Wind your way on this hilly and curvy road trip from Atlanta’s big-city attractions to America’s favorite national park, Great Smoky Mountains. On the way you’ll stop at sites that made history and have Instagram-worthy views. Plus, you can check another drive off your bucket-list before reaching Pigeon Forge/Gatlinburg, Tenn., a great gateway to Great Smoky Mountains National Park. You can do this trip on a long weekend, but we recommend you spend at least a week to make the most of this adventure at a leisurely pace.
Start: Atlanta, Ga.
Start your Atlanta to Great Smoky Mountains Loop Road Trip in the “Big Peach,” Atlanta, Ga.
Atlanta is a city full of culture, history, music and a burgeoning foodie scene.
Jump on the Peachtree Trolley for a 90-minute trolley ride through the heart of the city. Designed to be reminiscent of Atlanta’s transportation in the early 20th century, you’ll feel like you’ve gone back in time – with the modern convenience of air conditioning of course.
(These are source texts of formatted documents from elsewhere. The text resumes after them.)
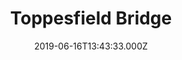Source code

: ---
date: 2019-06-16T13:43:33.000Z
title: Toppesfield Bridge
latitude: 52.04077641340885
longitude: 0.9519222660170001
category: checkin
---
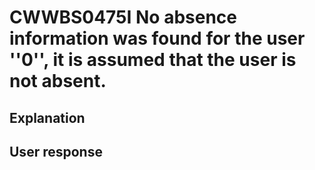 # CWWBS0475I No absence information was found for the user ''0'', it is assumed that the user is not absent.

## Explanation

## User response
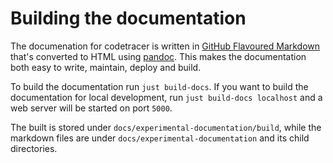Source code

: # Building the documentation
The documenation for codetracer is written in [GitHub Flavoured Markdown](https://docs.github.com/en/get-started/writing-on-github/getting-started-with-writing-and-formatting-on-github/basic-writing-and-formatting-syntax) 
that's converted to HTML using [pandoc](https://pandoc.org). This makes the documentation both easy to write, maintain, deploy and build.

To build the documentation run `just build-docs`. If you want to build the documentation for local development, run `just build-docs localhost` and a web server will be started on port `5000`.

The built is stored under `docs/experimental-documentation/build`, while the markdown files are under `docs/experimental-documentation` and its child directories.
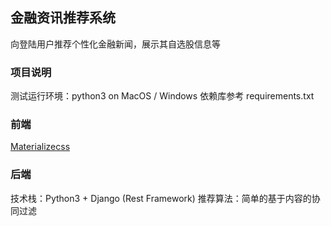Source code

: ## 金融资讯推荐系统

向登陆用户推荐个性化金融新闻，展示其自选股信息等

### 项目说明
测试运行环境：python3 on MacOS / Windows
依赖库参考 requirements.txt

### 前端
[Materializecss](https://materializecss.com)

### 后端
技术栈：Python3 + Django (Rest Framework)
推荐算法：简单的基于内容的协同过滤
Next up, visit the World of Coca Cola. Here, you’ll get a tour of a bottling plant, which is slowed down to give visitors a better look at the process. You’ll learn about Coke’s history and cultural impact and taste their products from all around the world, the classics and new products that are being tested at the Taste It! area. Overwhelmed by choices? Fan favorites include Fanta Pineapple from Greece and Guaraná Kuat, a Brazilian drink that tastes similar to ginger ale with a hint of berry.
Atlanta played a big role in the Civil Rights Movement and was home to activist Martin Luther King Jr. Give yourself at least two hours to visit the Martin Luther King Jr. National Historic Park. Tour the house where King was born and the Ebenezer Baptist Church where he served as a reverend and pay your respects at his grave. Make sure to stop by Freedom Hall to learn more about the Civil Rights Movement before you continue your journey.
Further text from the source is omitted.